Dataset entries —
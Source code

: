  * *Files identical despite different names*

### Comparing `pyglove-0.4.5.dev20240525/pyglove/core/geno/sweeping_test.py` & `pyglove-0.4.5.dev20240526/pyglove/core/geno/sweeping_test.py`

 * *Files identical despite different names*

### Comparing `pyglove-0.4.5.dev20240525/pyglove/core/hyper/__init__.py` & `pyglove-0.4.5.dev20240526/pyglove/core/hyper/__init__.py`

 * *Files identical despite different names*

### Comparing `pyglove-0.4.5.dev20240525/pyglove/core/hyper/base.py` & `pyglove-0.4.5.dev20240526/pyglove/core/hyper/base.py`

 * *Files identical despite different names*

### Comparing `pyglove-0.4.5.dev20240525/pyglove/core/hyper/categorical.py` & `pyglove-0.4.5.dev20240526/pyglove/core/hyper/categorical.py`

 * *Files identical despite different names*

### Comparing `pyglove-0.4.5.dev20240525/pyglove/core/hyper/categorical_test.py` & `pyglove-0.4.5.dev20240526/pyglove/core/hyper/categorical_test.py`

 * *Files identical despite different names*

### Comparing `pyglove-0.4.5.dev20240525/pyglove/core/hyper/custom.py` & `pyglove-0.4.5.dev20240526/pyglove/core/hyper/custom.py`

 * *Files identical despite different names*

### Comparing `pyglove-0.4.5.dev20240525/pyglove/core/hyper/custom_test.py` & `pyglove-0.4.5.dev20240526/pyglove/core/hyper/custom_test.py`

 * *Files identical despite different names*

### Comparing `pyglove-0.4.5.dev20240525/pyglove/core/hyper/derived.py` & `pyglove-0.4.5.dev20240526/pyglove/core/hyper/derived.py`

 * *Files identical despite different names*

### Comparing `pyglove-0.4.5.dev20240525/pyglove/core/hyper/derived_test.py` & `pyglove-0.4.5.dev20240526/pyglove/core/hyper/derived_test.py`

WHAT IS REQUIRED —
Would you return every line of the data above exactly?

SOLUTION TO THE EXERCISE —
Source code

:  * *Files identical despite different names*

### Comparing `pyglove-0.4.5.dev20240525/pyglove/core/geno/sweeping_test.py` & `pyglove-0.4.5.dev20240526/pyglove/core/geno/sweeping_test.py`

 * *Files identical despite different names*

### Comparing `pyglove-0.4.5.dev20240525/pyglove/core/hyper/__init__.py` & `pyglove-0.4.5.dev20240526/pyglove/core/hyper/__init__.py`

 * *Files identical despite different names*

### Comparing `pyglove-0.4.5.dev20240525/pyglove/core/hyper/base.py` & `pyglove-0.4.5.dev20240526/pyglove/core/hyper/base.py`

 * *Files identical despite different names*

### Comparing `pyglove-0.4.5.dev20240525/pyglove/core/hyper/categorical.py` & `pyglove-0.4.5.dev20240526/pyglove/core/hyper/categorical.py`

 * *Files identical despite different names*

### Comparing `pyglove-0.4.5.dev20240525/pyglove/core/hyper/categorical_test.py` & `pyglove-0.4.5.dev20240526/pyglove/core/hyper/categorical_test.py`

 * *Files identical despite different names*

### Comparing `pyglove-0.4.5.dev20240525/pyglove/core/hyper/custom.py` & `pyglove-0.4.5.dev20240526/pyglove/core/hyper/custom.py`

 * *Files identical despite different names*

### Comparing `pyglove-0.4.5.dev20240525/pyglove/core/hyper/custom_test.py` & `pyglove-0.4.5.dev20240526/pyglove/core/hyper/custom_test.py`

 * *Files identical despite different names*

### Comparing `pyglove-0.4.5.dev20240525/pyglove/core/hyper/derived.py` & `pyglove-0.4.5.dev20240526/pyglove/core/hyper/derived.py`

 * *Files identical despite different names*

### Comparing `pyglove-0.4.5.dev20240525/pyglove/core/hyper/derived_test.py` & `pyglove-0.4.5.dev20240526/pyglove/core/hyper/derived_test.py`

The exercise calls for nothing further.